Sericin and gentamicin-enhanced polyurethane-acrylate adhesives for superior adhesion, biocompatibility and antibacterial property

Abstract

Bioadhesives are crucial in minimally invasive procedures but often lack biocompatibility, mechanical strength, and antimicrobial properties. Polyurethane-based adhesives, particularly UV-curable types, offer tunable properties and rapid curing. This study developed a polyurethane-acrylate adhesive system incorporating sericin and gentamicin to enhance biocompatibility and antibacterial effects for surgical and wound care applications. Sericin, a silk-derived protein, improved cell adhesion without compromising structural integrity, while 2.5 % gentamicin provided sustained antibacterial activity against E. coli, P. aeruginosa, and S. aureus. The synthesis involved modifying IPDI with beta-cyclodextrin, sericin, and PEG (200, 400, 600) to optimize flexibility and stability. Comprehensive characterization was conducted, including FTIR, TGA, DSC, NMR, SEM, AFM, adhesion strength, biodegradability, gentamicin release, antibacterial efficacy, and biocompatibility with L-929 fibroblast cells. Adhesion strengths were 4141.3-4474.7 kPa (PEG200), 2306-3158 kPa (PEG400), and 1690-2061 kPa (PEG600), with PEG400 providing the best balance, making IPDI-SER-P400-20-AC the optimal candidate.

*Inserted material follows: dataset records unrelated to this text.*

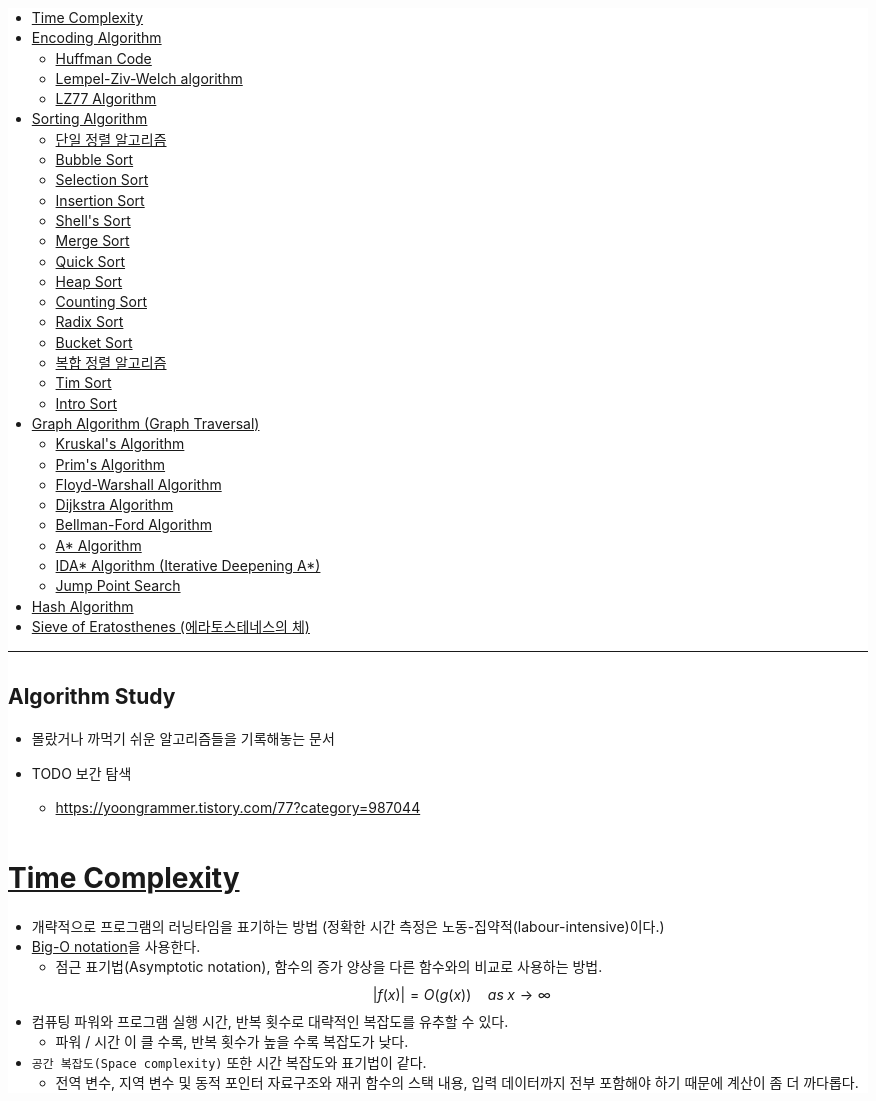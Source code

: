 - [Time Complexity](#time-complexity)
- [Encoding Algorithm](#encoding-algorithm)
  - [Huffman Code](#huffman-code)
  - [Lempel-Ziv-Welch algorithm](#lempel-ziv-welch-algorithm)
  - [LZ77 Algorithm](#lz77-algorithm)
- [Sorting Algorithm](#sorting-algorithm)
  - [단일 정렬 알고리즘](#단일-정렬-알고리즘)
  - [Bubble Sort](#bubble-sort)
  - [Selection Sort](#selection-sort)
  - [Insertion Sort](#insertion-sort)
  - [Shell's Sort](#shells-sort)
  - [Merge Sort](#merge-sort)
  - [Quick Sort](#quick-sort)
  - [Heap Sort](#heap-sort)
  - [Counting Sort](#counting-sort)
  - [Radix Sort](#radix-sort)
  - [Bucket Sort](#bucket-sort)
  - [복합 정렬 알고리즘](#복합-정렬-알고리즘)
  - [Tim Sort](#tim-sort)
  - [Intro Sort](#intro-sort)
- [Graph Algorithm (Graph Traversal)](#graph-algorithm-graph-traversal)
  - [Kruskal's Algorithm](#kruskals-algorithm)
  - [Prim's Algorithm](#prims-algorithm)
  - [Floyd-Warshall Algorithm](#floyd-warshall-algorithm)
  - [Dijkstra Algorithm](#dijkstra-algorithm)
  - [Bellman-Ford Algorithm](#bellman-ford-algorithm)
  - [A\* Algorithm](#a-algorithm)
  - [IDA\* Algorithm (Iterative Deepening A\*)](#ida-algorithm-iterative-deepening-a)
  - [Jump Point Search](#jump-point-search)
- [Hash Algorithm](#hash-algorithm)
- [Sieve of Eratosthenes (에라토스테네스의 체)](#sieve-of-eratosthenes-에라토스테네스의-체)

---


## Algorithm Study

  - 몰랐거나 까먹기 쉬운 알고리즘들을 기록해놓는 문서

  - TODO 보간 탐색
    - https://yoongrammer.tistory.com/77?category=987044


# [Time Complexity](https://app.codility.com/programmers/lessons/3-time_complexity/)

  - 개략적으로 프로그램의 러닝타임을 표기하는 방법 (정확한 시간 측정은 노동-집약적(labour-intensive)이다.)
  - [Big-O notation](https://en.wikipedia.org/wiki/Big_O_notation)을 사용한다.
  	- 점근 표기법(Asymptotic notation), 함수의 증가 양상을 다른 함수와의 비교로 사용하는 방법.
$$
\left | f(x) \right | = O(g(x)) \quad as \; x  \rightarrow \infty
$$
  - 컴퓨팅 파워와 프로그램 실행 시간, 반복 횟수로 대략적인 복잡도를 유추할 수 있다.
  	- 파워 / 시간 이 클 수록, 반복 횟수가 높을 수록 복잡도가 낮다.
  - `공간 복잡도(Space complexity)` 또한 시간 복잡도와 표기법이 같다.
  	- 전역 변수, 지역 변수 및 동적 포인터 자료구조와 재귀 함수의 스택 내용, 입력 데이터까지 전부 포함해야 하기 때문에 계산이 좀 더 까다롭다.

The adhesive exhibited 87 % cell viability (ISO 10993-5), 30 % biodegradation in four weeks, and 60 % gentamicin release within 24 h, ensuring rapid antibacterial action. This sericinand gentamicin-enhanced bioadhesive offers a promising multifunctional platform for biomedical applications, with potential for further optimization in controlled drug release and long-term in vivo evaluations.